# Vladimir Ashkenazy ‎– Piano Sonatas Moonlight / Appassionata / Waldstein



## itywltmt (May 29, 2011)

This month's _Cover 2 Cover_ starts a three-part arc on our #Beethoven2020 series focused on works for solo piano.

The chief contribution Beethoven made to the solo piano repertoire are his 32 piano sonatas. Composed between 1795 and 1822, they span the entirety of his career, and allow us to witness Beethoven's evolution as a composer. Although originally not intended to be a meaningful whole, as a set they compose one of the most important collections of works in the history of music.

The first pianist to make a complete recording of the Beethoven sonatas was Artur Schnabel, who recorded them for HMV between 1932 and 1935. Glenn Gould, Vladimir Horowitz, Sviatoslav Richter, and Rudolf Serkin recorded selected sonatas, but never recorded the complete series.
So many pianists, of different performance traditions have recorded the entire corpus, some of them are probably favorites of yours.
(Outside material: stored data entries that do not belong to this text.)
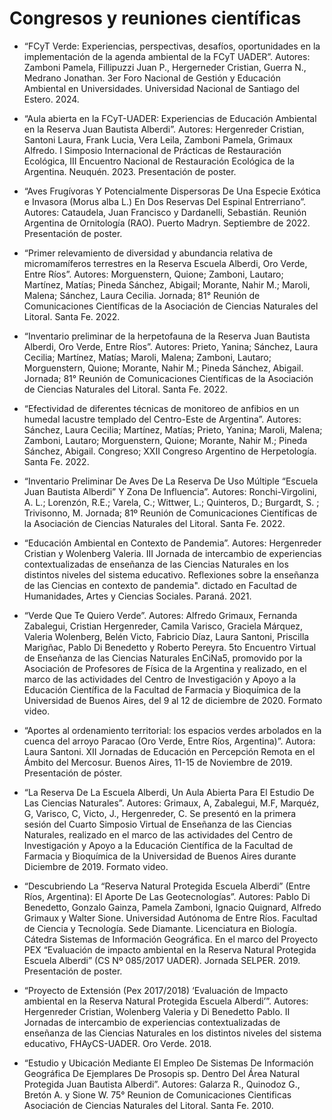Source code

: # Congresos y reuniones científicas

* “FCyT Verde: Experiencias, perspectivas, desafíos, oportunidades en la implementación de la agenda ambiental de la FCyT UADER”. Autores: Zamboni Pamela, Fillipuzzi Juan P., Hergerneder Cristian, Guerra N., Medrano Jonathan. 3er Foro Nacional de Gestión y Educación Ambiental en Universidades. Universidad Nacional de Santiago del Estero. 2024.

* “Aula abierta en la FCyT-UADER: Experiencias de Educación Ambiental en la Reserva Juan Bautista Alberdi”. Autores: Hergenreder Cristian, Santoni Laura, Frank Lucia, Vera Leila, Zamboni Pamela, Grimaux Alfredo. I Simposio Internacional de Prácticas de Restauración Ecológica, III Encuentro Nacional de Restauración Ecológica de la Argentina. Neuquén. 2023. Presentación de poster.

* “Aves Frugívoras Y Potencialmente Dispersoras De Una Especie Exótica e Invasora (Morus alba L.) En Dos Reservas Del Espinal Entrerriano”. Autores: Cataudela, Juan Francisco y Dardanelli, Sebastián. Reunión Argentina de Ornitología (RAO). Puerto Madryn. Septiembre de 2022. Presentación de poster.

* “Primer relevamiento de diversidad y abundancia relativa de micromamíferos terrestres en la Reserva Escuela Alberdi, Oro Verde, Entre Ríos”. Autores: Morguenstern, Quione; Zamboni, Lautaro; Martínez, Matías; Pineda Sánchez, Abigail; Morante, Nahir M.; Maroli, Malena; Sánchez, Laura Cecilia. Jornada; 81° Reunión de Comunicaciones Científicas de la Asociación de Ciencias Naturales del Litoral. Santa Fe. 2022.

* “Inventario preliminar de la herpetofauna de la Reserva Juan Bautista Alberdi, Oro Verde, Entre Ríos”. Autores: Prieto, Yanina; Sánchez, Laura Cecilia; Martínez, Matías; Maroli, Malena; Zamboni, Lautaro; Morguenstern, Quione; Morante, Nahir M.; Pineda Sánchez, Abigail. Jornada; 81° Reunión de Comunicaciones Científicas de la Asociación de Ciencias Naturales del Litoral. Santa Fe. 2022.

* “Efectividad de diferentes técnicas de monitoreo de anfibios en un humedal lacustre templado del Centro-Este de Argentina”. Autores: Sánchez, Laura Cecilia; Martínez, Matías; Prieto, Yanina; Maroli, Malena; Zamboni, Lautaro; Morguenstern, Quione; Morante, Nahir M.; Pineda Sánchez, Abigail. Congreso; XXII Congreso Argentino de Herpetología. Santa Fe. 2022.

* “Inventario Preliminar De Aves De La Reserva De Uso Múltiple “Escuela Juan Bautista Alberdi” Y Zona De Influencia”. Autores: Ronchi-Virgolini, A. L.; Lorenzón, R.E.; Varela, C.; Wittwer, L.; Quinteros, D.; Burgardt, S. ; Trivisonno, M. Jornada; 81º Reunión de Comunicaciones Científicas de la Asociación de Ciencias Naturales del Litoral. Santa Fe. 2022.

* “Educación Ambiental en Contexto de Pandemia”. Autores: Hergenreder Cristian y Wolenberg Valeria. III Jornada de intercambio de experiencias contextualizadas de enseñanza de las Ciencias Naturales en los distintos niveles del sistema educativo. Reflexiones sobre la enseñanza de las Ciencias en contexto de pandemia". dictado en Facultad de Humanidades, Artes y Ciencias Sociales. Paraná. 2021.

* “Verde Que Te Quiero Verde”. Autores: Alfredo Grimaux, Fernanda Zabalegui, Cristian Hergenreder, Camila Varisco, Graciela Márquez, Valeria Wolenberg, Belén Victo, Fabricio Díaz, Laura Santoni, Priscilla Marigñac, Pablo Di Benedetto y Roberto Pereyra. 5to Encuentro Virtual de Enseñanza de las Ciencias Naturales EnCiNa5, promovido por la Asociación de Profesores de Física de la Argentina y realizado, en el marco de las actividades del Centro de Investigación y Apoyo a la Educación Científica de la Facultad de Farmacia y Bioquímica de la Universidad de Buenos Aires, del 9 al 12 de diciembre de 2020. Formato video.

* “Aportes al ordenamiento territorial: los espacios verdes arbolados en la cuenca del arroyo Paracao (Oro Verde, Entre Ríos, Argentina)”. Autora: Laura Santoni. XII Jornadas de Educación en Percepción Remota en el Ámbito del Mercosur. Buenos Aires, 11-15 de Noviembre de 2019. Presentación de póster.

* “La Reserva De La Escuela Alberdi, Un Aula Abierta Para El Estudio De Las Ciencias Naturales”.  Autores: Grimaux, A, Zabalegui, M.F, Marquéz, G, Varisco, C, Victo, J., Hergenreder, C. Se presentó en la primera sesión del Cuarto Simposio Virtual de Enseñanza de las Ciencias Naturales, realizado en el marco de las actividades del Centro de Investigación y Apoyo a la Educación Científica de la Facultad de Farmacia y Bioquímica de la Universidad de Buenos Aires durante Diciembre de 2019. Formato video.

* “Descubriendo La “Reserva Natural Protegida Escuela Alberdi” (Entre Ríos, Argentina): El Aporte De Las Geotecnologías”. Autores: Pablo Di Benedetto, Gonzalo Gainza, Pamela Zamboni, Ignacio Quignard, Alfredo Grimaux y Walter Sione. Universidad Autónoma de Entre Ríos. Facultad de Ciencia y Tecnología. Sede Diamante. Licenciatura en Biología. Cátedra Sistemas de Información Geográfica. En el marco del Proyecto PEX “Evaluación de impacto ambiental en la Reserva Natural Protegida Escuela Alberdi” (CS Nº 085/2017 UADER). Jornada SELPER. 2019. Presentación de poster.

* “Proyecto de Extensión (Pex 2017/2018) ‘Evaluación de Impacto ambiental en la Reserva Natural Protegida Escuela Alberdi’”. Autores: Hergenreder Cristian, Wolenberg Valeria y Di Benedetto Pablo. II Jornadas de intercambio de experiencias contextualizadas de enseñanza de las Ciencias Naturales en los distintos niveles del sistema educativo, FHAyCS-UADER. Oro Verde. 2018.

* “Estudio y Ubicación Mediante El Empleo De Sistemas De Información Geográfica De Ejemplares De Prosopis sp. Dentro Del Área Natural Protegida Juan Bautista Alberdi”. Autores: Galarza R., Quinodoz G., Bretón A. y Sione W. 75° Reunion de Comunicaciones Cientificas Asociación de Ciencias Naturales del Litoral. Santa Fe. 2010.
In my record collection, I have two - the mono set by Wilhelm Kempff and the stereo/analog set by Vladimur Ashkenazy.

Every master pianist brings something slightly different to the fore in rendering Beethoven's work, and in Ashkenazy it is the striking amplitude changes and rhythmic power of the works that take center stage. This said, his work on such lyric movements as the first in the Moonlight Sonata, and the middle in the Appassionata are well done.

Ashkenazy's complete cycle was recorded through the 1970's. He later provided isolated "programs" recorded digitally in the 1980's. Today's share has the advantage of being available in both media - as digitally remastered and digitally recorded. The three sonatas are the Moonlight (no. 14), Waldstein (no. 21) and Appasionata (no. 23). The digitally remastered set was issued on bargain price CDs under numerous pressings.

Happy Listening








*Ludwig van BEETHOVEN (1770-1827)*
Sonata No.14 In C Sharp Minor, Op.27 No.2 'Moonlight'	
Sonata No.23 In F Minor, Op.57 'Appassionata'	
Sonata No.21 In C Major, Op.53 'Waldstein'

Piano - Vladimir Ashkenazy
1970, 1973 and 1977 recordings
Decca ‎- 417 732-2
DISCOGS - https://www.discogs.com/Beethoven-V...nlight-Appassionata-Waldstein/release/8206225

_Internet Archive _- https://archive.org/details/7-01-beethoven-piano-sonata-21-in
Complete Cycle on _YouTube _- https://www.youtube.com/playlist?list=OLAK5uy_lkMZ46h3h7mF6GdauuemTj4KL3H0uEeI8


----------